## PROVIDED INFORMATION
--- START ---
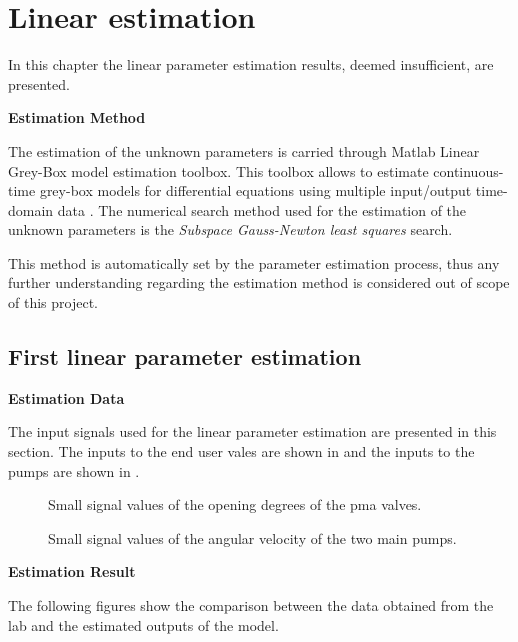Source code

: \chapter{Linear estimation}
\label{LinResults_failed_attempts}
In this chapter the linear parameter estimation results, deemed insufficient, are presented.   

\textbf{Estimation Method}

The estimation of the unknown parameters is carried through Matlab Linear Grey-Box model estimation toolbox. This toolbox allows to estimate continuous-time 
grey-box models for differential equations using multiple input/output time-domain data \cite{LinearEstimation}.
The numerical search method used for the estimation of the unknown parameters is the \textit{Subspace Gauss-Newton least squares} search. 

This method is automatically set by the parameter estimation process, thus any further understanding regarding the estimation method is considered out of 
scope of this project. 

\section{First linear parameter estimation}
\label{LinResults_worst}
\textbf{Estimation Data}

The input signals used for the linear parameter estimation are presented in this section.  
The inputs to the end user vales are shown in  and the inputs to the pumps are shown in . 


\begin{figure}[H]
  \centering
  \begin{minipage}[b]{0.45\textwidth}
     
    \caption{Small signal values of the opening degrees of the pma valves. }
    \label{fig:est_OD_data_w}
  \end{minipage}
  \hfill
  \begin{minipage}[b]{0.45\textwidth}
     
    \caption{Small signal values of the angular velocity of the two main pumps.}
    \label{fig:est_deltap_data_w}
  \end{minipage}
\end{figure}


\textbf{Estimation Result}

The following figures show the comparison between the data obtained from the lab and the estimated outputs of the model.  

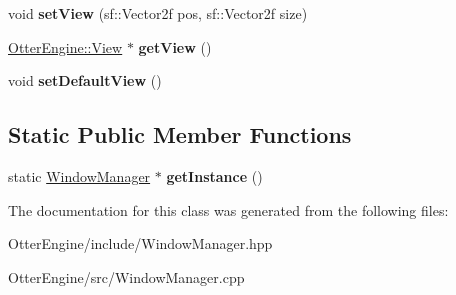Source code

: \begin{DoxyCompactItemize}
\item 
void {\bfseries set\+View} (sf\+::\+Vector2f pos, sf\+::\+Vector2f size)\hypertarget{class_window_manager_a2e2445bfd7e8a4e9e4858ae84897a01d}{}\label{class_window_manager_a2e2445bfd7e8a4e9e4858ae84897a01d}

\item 
\hyperlink{class_otter_engine_1_1_view}{Otter\+Engine\+::\+View} $\ast$ {\bfseries get\+View} ()\hypertarget{class_window_manager_a6aaa5a7360d584ccf029e17bfcc36416}{}\label{class_window_manager_a6aaa5a7360d584ccf029e17bfcc36416}

\item 
void {\bfseries set\+Default\+View} ()\hypertarget{class_window_manager_a3c5458086022d0a611916d92808f756e}{}\label{class_window_manager_a3c5458086022d0a611916d92808f756e}

\end{DoxyCompactItemize}
\subsection*{Static Public Member Functions}
\begin{DoxyCompactItemize}
\item 
static \hyperlink{class_window_manager}{Window\+Manager} $\ast$ {\bfseries get\+Instance} ()\hypertarget{class_window_manager_ad355c4e87c81d54ff6d1ab56ca8f42c4}{}\label{class_window_manager_ad355c4e87c81d54ff6d1ab56ca8f42c4}

\end{DoxyCompactItemize}


The documentation for this class was generated from the following files\+:\begin{DoxyCompactItemize}
\item 
Otter\+Engine/include/Window\+Manager.\+hpp\item 
Otter\+Engine/src/Window\+Manager.\+cpp\end{DoxyCompactItemize}
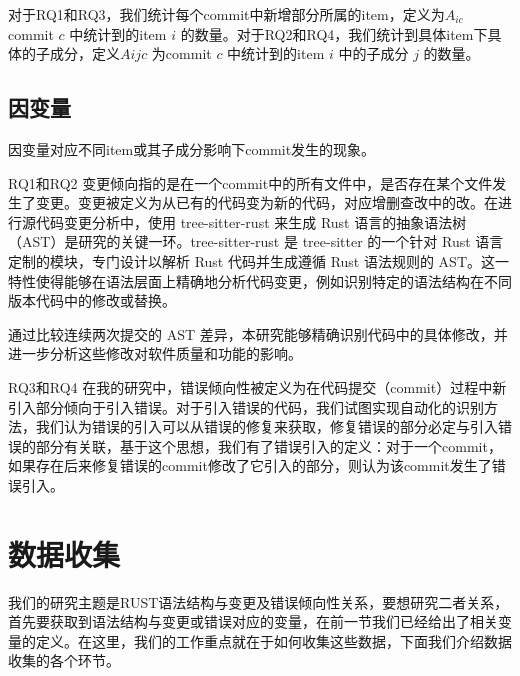 对于RQ1和RQ3，我们统计每个commit中新增部分所属的item，定义为$A_{ic}$ commit $c$ 中统计到的item $i$ 的数量。对于RQ2和RQ4，我们统计到具体item下具体的子成分，定义$A{ijc}$ 为commit $c$ 中统计到的item $i$ 中的子成分 $j$ 的数量。

\subsection{因变量}
\label{sec:dependent-var}
因变量对应不同item或其子成分影响下commit发生的现象。

RQ1和RQ2 变更倾向指的是在一个commit中的所有文件中，是否存在某个文件发生了变更。变更被定义为从已有的代码变为新的代码，对应增删查改中的改。在进行源代码变更分析中，使用 tree-sitter-rust 来生成 Rust 语言的抽象语法树（AST）是研究的关键一环。tree-sitter-rust 是 tree-sitter 的一个针对 Rust 语言定制的模块，专门设计以解析 Rust 代码并生成遵循 Rust 语法规则的 AST。这一特性使得能够在语法层面上精确地分析代码变更，例如识别特定的语法结构在不同版本代码中的修改或替换。

通过比较连续两次提交的 AST 差异，本研究能够精确识别代码中的具体修改，并进一步分析这些修改对软件质量和功能的影响。

RQ3和RQ4 
在我的研究中，错误倾向性被定义为在代码提交（commit）过程中新引入部分倾向于引入错误。对于引入错误的代码，我们试图实现自动化的识别方法，我们认为错误的引入可以从错误的修复来获取，修复错误的部分必定与引入错误的部分有关联，基于这个思想，我们有了错误引入的定义：对于一个commit，如果存在后来修复错误的commit修改了它引入的部分，则认为该commit发生了错误引入。

\section{数据收集}
我们的研究主题是RUST语法结构与变更及错误倾向性关系，要想研究二者关系，首先要获取到语法结构与变更或错误对应的变量，在前一节我们已经给出了相关变量的定义。在这里，我们的工作重点就在于如何收集这些数据，下面我们介绍数据收集的各个环节。

\begin{minipage}{\textwidth}
\begin{parcolumns}{2}


\colplacechunks
\end{parcolumns}
\end{minipage}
--- END ---
## AIM OF THE EXERCISE
All of the records above are to be copied exactly, minus the pictures.

## ANSWER BELOW
Source code

: \chapter{Linear estimation}
\label{LinResults_failed_attempts}
In this chapter the linear parameter estimation results, deemed insufficient, are presented.   

\textbf{Estimation Method}

The estimation of the unknown parameters is carried through Matlab Linear Grey-Box model estimation toolbox. This toolbox allows to estimate continuous-time 
grey-box models for differential equations using multiple input/output time-domain data \cite{LinearEstimation}.
The numerical search method used for the estimation of the unknown parameters is the \textit{Subspace Gauss-Newton least squares} search. 

This method is automatically set by the parameter estimation process, thus any further understanding regarding the estimation method is considered out of 
scope of this project. 

\section{First linear parameter estimation}
\label{LinResults_worst}
\textbf{Estimation Data}

The input signals used for the linear parameter estimation are presented in this section.  
The inputs to the end user vales are shown in  and the inputs to the pumps are shown in . 


\begin{figure}[H]
  \centering
  \begin{minipage}[b]{0.45\textwidth}
     
    \caption{Small signal values of the opening degrees of the pma valves. }
    \label{fig:est_OD_data_w}
  \end{minipage}
  \hfill
  \begin{minipage}[b]{0.45\textwidth}
     
    \caption{Small signal values of the angular velocity of the two main pumps.}
    \label{fig:est_deltap_data_w}
  \end{minipage}
\end{figure}


\textbf{Estimation Result}

The following figures show the comparison between the data obtained from the lab and the estimated outputs of the model.  

Source code

: \begin{DoxyCompactItemize}
\item 
void {\bfseries set\+View} (sf\+::\+Vector2f pos, sf\+::\+Vector2f size)\hypertarget{class_window_manager_a2e2445bfd7e8a4e9e4858ae84897a01d}{}\label{class_window_manager_a2e2445bfd7e8a4e9e4858ae84897a01d}

\item 
\hyperlink{class_otter_engine_1_1_view}{Otter\+Engine\+::\+View} $\ast$ {\bfseries get\+View} ()\hypertarget{class_window_manager_a6aaa5a7360d584ccf029e17bfcc36416}{}\label{class_window_manager_a6aaa5a7360d584ccf029e17bfcc36416}

\item 
void {\bfseries set\+Default\+View} ()\hypertarget{class_window_manager_a3c5458086022d0a611916d92808f756e}{}\label{class_window_manager_a3c5458086022d0a611916d92808f756e}

\end{DoxyCompactItemize}
\subsection*{Static Public Member Functions}
\begin{DoxyCompactItemize}
\item 
static \hyperlink{class_window_manager}{Window\+Manager} $\ast$ {\bfseries get\+Instance} ()\hypertarget{class_window_manager_ad355c4e87c81d54ff6d1ab56ca8f42c4}{}\label{class_window_manager_ad355c4e87c81d54ff6d1ab56ca8f42c4}

\end{DoxyCompactItemize}


The documentation for this class was generated from the following files\+:\begin{DoxyCompactItemize}
\item 
Otter\+Engine/include/Window\+Manager.\+hpp\item 
Otter\+Engine/src/Window\+Manager.\+cpp\end{DoxyCompactItemize}
 对于RQ1和RQ3，我们统计每个commit中新增部分所属的item，定义为$A_{ic}$ commit $c$ 中统计到的item $i$ 的数量。对于RQ2和RQ4，我们统计到具体item下具体的子成分，定义$A{ijc}$ 为commit $c$ 中统计到的item $i$ 中的子成分 $j$ 的数量。

\subsection{因变量}
\label{sec:dependent-var}
因变量对应不同item或其子成分影响下commit发生的现象。

RQ1和RQ2 变更倾向指的是在一个commit中的所有文件中，是否存在某个文件发生了变更。变更被定义为从已有的代码变为新的代码，对应增删查改中的改。在进行源代码变更分析中，使用 tree-sitter-rust 来生成 Rust 语言的抽象语法树（AST）是研究的关键一环。tree-sitter-rust 是 tree-sitter 的一个针对 Rust 语言定制的模块，专门设计以解析 Rust 代码并生成遵循 Rust 语法规则的 AST。这一特性使得能够在语法层面上精确地分析代码变更，例如识别特定的语法结构在不同版本代码中的修改或替换。

通过比较连续两次提交的 AST 差异，本研究能够精确识别代码中的具体修改，并进一步分析这些修改对软件质量和功能的影响。

RQ3和RQ4 
在我的研究中，错误倾向性被定义为在代码提交（commit）过程中新引入部分倾向于引入错误。对于引入错误的代码，我们试图实现自动化的识别方法，我们认为错误的引入可以从错误的修复来获取，修复错误的部分必定与引入错误的部分有关联，基于这个思想，我们有了错误引入的定义：对于一个commit，如果存在后来修复错误的commit修改了它引入的部分，则认为该commit发生了错误引入。

\section{数据收集}
我们的研究主题是RUST语法结构与变更及错误倾向性关系，要想研究二者关系，首先要获取到语法结构与变更或错误对应的变量，在前一节我们已经给出了相关变量的定义。在这里，我们的工作重点就在于如何收集这些数据，下面我们介绍数据收集的各个环节。

\begin{minipage}{\textwidth}
\begin{parcolumns}{2}


\colplacechunks
\end{parcolumns}
\end{minipage}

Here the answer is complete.